I was suprised at the chrome polish too.  Factually I got lazy and didn't want to hunt for the box the micromesh was in to I threw that on there and viola

Andrew


----------



## ctEaglesc (Dec 31, 2006)

BAsed on the picture I would say it is acceptable but not a great finish for an acrylic or plastic pen. Try using MM and then the same treatment, you will see the difference.
I do the same thing with Brasso on pens That have a CA finish whether they are wood or fabric.


----------



## Mikey (Dec 31, 2006)

Gad, I'd have to agree with Eagle. It looks from the pics like you can either see the polishing lines or the sanding lines. Once done in the lathe, you should go lengthwise and that stuff will disappear. I always use MM on my acrylic up to about 6000 and then car polish and then carnauba wax and don't have any problems. if anything I get upset because the nice finish allows you to feel any sort of imperfection as you slide your fingers down the tube.


----------



## jwoodwright (Dec 31, 2006)

Andrew, great job on the pen.  Like the blank, nice kit to go with it.  
I hate the "ribbons" of Corian or Accrylic.  However, these show that you are cutting, rather than scraping.  A nice Burr on a Scaper actually gives a nice fininshed cut.  Nothing beats the Skew thought.

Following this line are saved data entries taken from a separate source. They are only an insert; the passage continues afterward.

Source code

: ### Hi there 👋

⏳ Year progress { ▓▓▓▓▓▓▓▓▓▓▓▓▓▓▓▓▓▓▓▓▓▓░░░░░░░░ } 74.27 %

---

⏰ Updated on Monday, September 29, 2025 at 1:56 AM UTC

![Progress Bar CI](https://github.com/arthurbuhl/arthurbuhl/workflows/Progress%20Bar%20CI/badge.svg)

Not the best photo.  I use MAAS Concentrated Polish to finish Corian and Accrylic.  I've also use Auto Polishing Compound and Auto Buffing Compound.


----------



## Thumbs (Dec 31, 2006)

I used to use MM all the way to 12000 and then Turtle Wax Polishing compound.  I thought it was fantastic.  Then I cut back to 6000 MM followed by the compound.  I couldn't see or feel a difference.  Saved a few steps there!  A while back, I finally broke down and bought a set of those vari-colored 2x2 pads with a micromesh compound applied.  I use them with water and wet sand followed by either a liquid or cream polishing compound.  A bit sloppy but as good or better than any other method I've tried.  Takes less time and is certainly a break in the routine!  

(And no, you don't have to believe me; because I'll never post a picture to prove to anyone whether what I say is true or not!)


----------



## DCBluesman (Dec 31, 2006)

Andrew - I like the finish a great deal and I'm fairly particular when it comes to finish.  While there are minor imperfections, the picture (on my monitor) is about 150% of the original size.  I copied it over th Photoshop and resized it to the actual slimline length and these imperfections disappear.  I would bet that they are unnoticeable in person as well, since the camera lens is not able to account for the stero-vision that we have.


----------



## Joe Melton (Jan 3, 2007)

I think if you use Micromesh and also a plastic polish, you are duplicating effort. I sand to about 240 and then go straight to polish. After twenty seconds, I have a great finish.
If you don't already have a polishing compound, go to an auto parts store and ask for a product used to clean up convertible windows. It costs less than five dollars, as I recall, and lasts a lifetime. I apply it with an old t-shirt or shotgun patch.
Joe


----------



## Jeff-in-Indiana (Jan 4, 2007)

> _Originally posted by Thumbs_
> <br /> {snip}  A while back, I finally broke down and bought a set of those vari-colored 2x2 pads with a micromesh compound applied.  I use them with water and wet sand followed by either a liquid or cream polishing compound.  A bit sloppy but as good or better than any other method I've tried.  Takes less time and is certainly a break in the routine!



[B)] [xx(] [|)] [V] Man, where did *I* go wrong with those 2x2 squares ?!?!?!   I use my MM sheets almost every day, with water, or DNA (once in a blue moon, dry) .. those little squares disintegrated almost immediately for me! (a couple of the 'lower' grits and one or two of the 'higher' grits) And this is after wet sanding with 600 or 800 auto paper !?!? I used the squares wet (water) on some of my polyresin blanks; light touch, slow speed (500-700) and the abrasive ""sluffed off"" in maybe two or three uses .... and it looked like the abrasive was around 0.001" thick ... 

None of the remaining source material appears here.